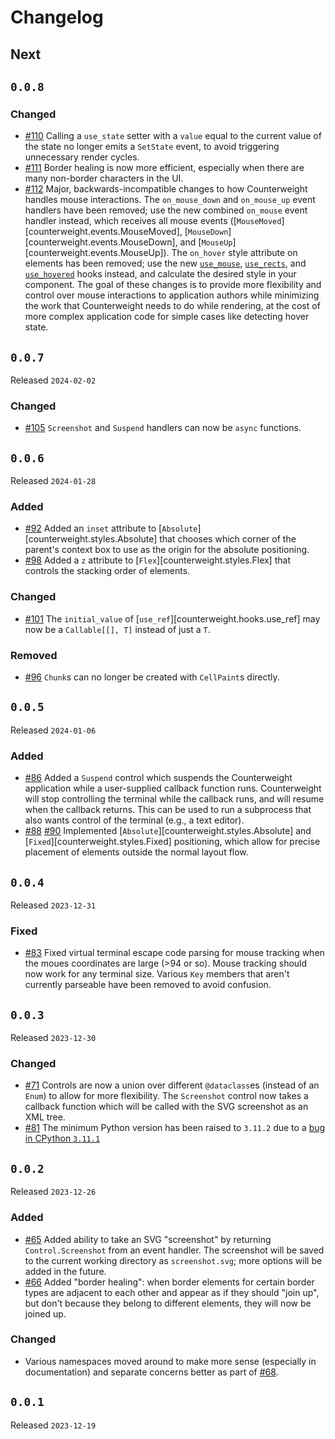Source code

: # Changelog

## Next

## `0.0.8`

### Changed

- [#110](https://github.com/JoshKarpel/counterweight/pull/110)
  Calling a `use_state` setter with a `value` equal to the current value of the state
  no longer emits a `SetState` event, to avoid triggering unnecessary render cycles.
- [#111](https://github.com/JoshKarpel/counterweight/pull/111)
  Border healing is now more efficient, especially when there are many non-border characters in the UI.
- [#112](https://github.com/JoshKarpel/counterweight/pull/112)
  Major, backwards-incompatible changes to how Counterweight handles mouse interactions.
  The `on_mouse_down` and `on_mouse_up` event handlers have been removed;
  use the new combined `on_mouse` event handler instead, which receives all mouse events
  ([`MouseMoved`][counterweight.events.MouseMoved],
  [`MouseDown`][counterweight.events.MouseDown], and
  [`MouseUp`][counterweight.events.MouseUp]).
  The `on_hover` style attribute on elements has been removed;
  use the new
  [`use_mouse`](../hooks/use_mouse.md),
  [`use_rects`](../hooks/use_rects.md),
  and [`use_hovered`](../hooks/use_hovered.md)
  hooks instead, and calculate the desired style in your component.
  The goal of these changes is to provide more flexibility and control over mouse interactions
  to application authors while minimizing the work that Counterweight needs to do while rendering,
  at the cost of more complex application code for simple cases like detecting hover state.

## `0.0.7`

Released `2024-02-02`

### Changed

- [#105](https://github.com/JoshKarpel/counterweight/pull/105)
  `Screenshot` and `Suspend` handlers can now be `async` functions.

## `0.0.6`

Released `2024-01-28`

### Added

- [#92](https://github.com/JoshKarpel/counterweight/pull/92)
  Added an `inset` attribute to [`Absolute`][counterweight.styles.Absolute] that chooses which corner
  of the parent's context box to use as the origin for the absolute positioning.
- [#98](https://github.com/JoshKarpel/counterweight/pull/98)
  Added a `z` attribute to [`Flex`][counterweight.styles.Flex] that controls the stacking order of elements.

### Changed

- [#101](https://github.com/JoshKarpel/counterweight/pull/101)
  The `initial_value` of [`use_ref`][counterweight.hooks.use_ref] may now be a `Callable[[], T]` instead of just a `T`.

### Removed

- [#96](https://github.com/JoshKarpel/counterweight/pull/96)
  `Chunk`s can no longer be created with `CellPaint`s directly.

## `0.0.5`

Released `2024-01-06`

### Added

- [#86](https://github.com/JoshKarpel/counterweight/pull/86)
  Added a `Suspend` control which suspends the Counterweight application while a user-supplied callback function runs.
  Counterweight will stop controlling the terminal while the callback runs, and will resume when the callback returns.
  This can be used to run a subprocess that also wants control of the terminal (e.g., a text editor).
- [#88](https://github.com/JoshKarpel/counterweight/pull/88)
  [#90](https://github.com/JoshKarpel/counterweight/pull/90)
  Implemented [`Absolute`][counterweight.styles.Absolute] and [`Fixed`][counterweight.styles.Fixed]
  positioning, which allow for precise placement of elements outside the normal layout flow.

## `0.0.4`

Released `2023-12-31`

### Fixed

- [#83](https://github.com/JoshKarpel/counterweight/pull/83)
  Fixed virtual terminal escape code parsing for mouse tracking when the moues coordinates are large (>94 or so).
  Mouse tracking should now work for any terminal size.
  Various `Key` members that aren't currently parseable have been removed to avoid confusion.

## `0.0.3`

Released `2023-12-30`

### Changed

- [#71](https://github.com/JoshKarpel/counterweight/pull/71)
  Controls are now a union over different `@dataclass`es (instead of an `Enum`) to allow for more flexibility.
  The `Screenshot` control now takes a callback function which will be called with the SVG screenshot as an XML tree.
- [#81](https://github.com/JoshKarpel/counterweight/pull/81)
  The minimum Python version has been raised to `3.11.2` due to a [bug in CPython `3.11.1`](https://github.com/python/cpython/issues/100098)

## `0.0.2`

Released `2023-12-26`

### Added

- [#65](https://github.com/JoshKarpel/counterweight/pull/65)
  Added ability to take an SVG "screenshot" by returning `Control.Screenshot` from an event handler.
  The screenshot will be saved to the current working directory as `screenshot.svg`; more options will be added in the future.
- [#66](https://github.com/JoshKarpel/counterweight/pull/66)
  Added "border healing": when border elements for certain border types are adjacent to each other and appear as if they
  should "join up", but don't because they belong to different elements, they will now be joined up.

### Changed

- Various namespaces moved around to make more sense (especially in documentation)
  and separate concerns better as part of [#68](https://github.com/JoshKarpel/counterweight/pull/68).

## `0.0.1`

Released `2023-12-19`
********
**WHAT THE TASK REQUIRES**
Every line between the one that contains "and separate concerns" and the last line of the listing, both included, should be retyped exactly, with nothing else added.

**EXPECTED ANSWER**
  and separate concerns better as part of [#68](https://github.com/JoshKarpel/counterweight/pull/68).

## `0.0.1`

Released `2023-12-19`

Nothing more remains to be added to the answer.